Social media key opinion leaders (SMKOLs) and community-based organizations (CBOs) are 2 leading delivery strategies for HIV self-testing (HIVST). This study compared respondent characteristics, linkage to care, antiretroviral treatment, and cost of HIVST among men who have sex with men (MSM) recruited via SMKOLs and CBOs in China.
Between January and December 2018, SMKOLs distributed HIVST advertisements to MSM through WeChat public platforms; simultaneously, CBOs distributed HIVST program messages to local MSM. All participants were required to pay a deposit to apply for the HIVST kit and had their deposit refunded after completing an online survey and uploading HIVST results. Trained staff provided HIV referral services by telephone and WeChat.

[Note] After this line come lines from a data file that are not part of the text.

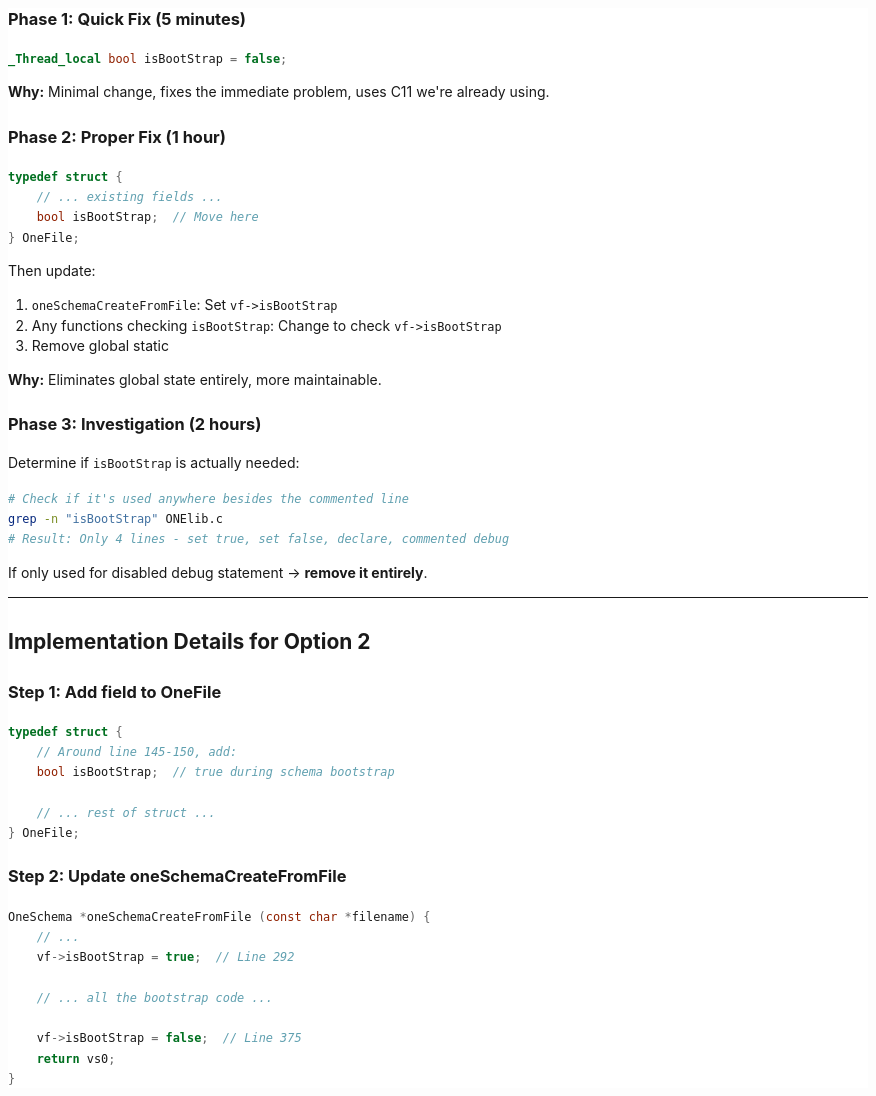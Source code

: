 ### Phase 1: Quick Fix (5 minutes)
```c
_Thread_local bool isBootStrap = false;
```

**Why:** Minimal change, fixes the immediate problem, uses C11 we're already using.

### Phase 2: Proper Fix (1 hour)
```c
typedef struct {
    // ... existing fields ...
    bool isBootStrap;  // Move here
} OneFile;
```

Then update:
1. `oneSchemaCreateFromFile`: Set `vf->isBootStrap`
2. Any functions checking `isBootStrap`: Change to check `vf->isBootStrap`
3. Remove global static

**Why:** Eliminates global state entirely, more maintainable.

### Phase 3: Investigation (2 hours)
Determine if `isBootStrap` is actually needed:
```bash
# Check if it's used anywhere besides the commented line
grep -n "isBootStrap" ONElib.c
# Result: Only 4 lines - set true, set false, declare, commented debug
```

If only used for disabled debug statement → **remove it entirely**.

---

## Implementation Details for Option 2

### Step 1: Add field to OneFile
```c
typedef struct {
    // Around line 145-150, add:
    bool isBootStrap;  // true during schema bootstrap

    // ... rest of struct ...
} OneFile;
```

### Step 2: Update oneSchemaCreateFromFile
```c
OneSchema *oneSchemaCreateFromFile (const char *filename) {
    // ...
    vf->isBootStrap = true;  // Line 292

    // ... all the bootstrap code ...

    vf->isBootStrap = false;  // Line 375
    return vs0;
}
```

One thousand seven hundred forty-three [63.0% (1743/2766)] and 1023 [37.0% (1023/2766)] individuals met criteria via SMKOLs and CBOs, respectively. MSM reached by SMKOLs had a lower HIV seropositive rate [2.1% (33/1561) vs. 12.5% (100/803)] and higher proportion received antiretroviral treatment [94.4% (31/33) vs. 29.0% (29/100)] compared with CBO-recruited MSM (all P < 0.05). The average number of HIVST respondents recruited by each investigator in SMKOL-strategy was higher than that of CBO-strategy (290 vs. 49). The SMKOLs had lower cost of per person tested (USD 13.18 vs. USD 101.21) and per newly identified HIV infection case (USD 632.66 vs. USD 812.70).
SMKOLs have lower cost of per person tested, whereas CBOs can reach MSM subpopulations with higher HIV seropositive rates. Both recruitment methods are efficient and should be used as complementary HIVST delivery strategies to address low HIV testing coverage among Chinese MSM.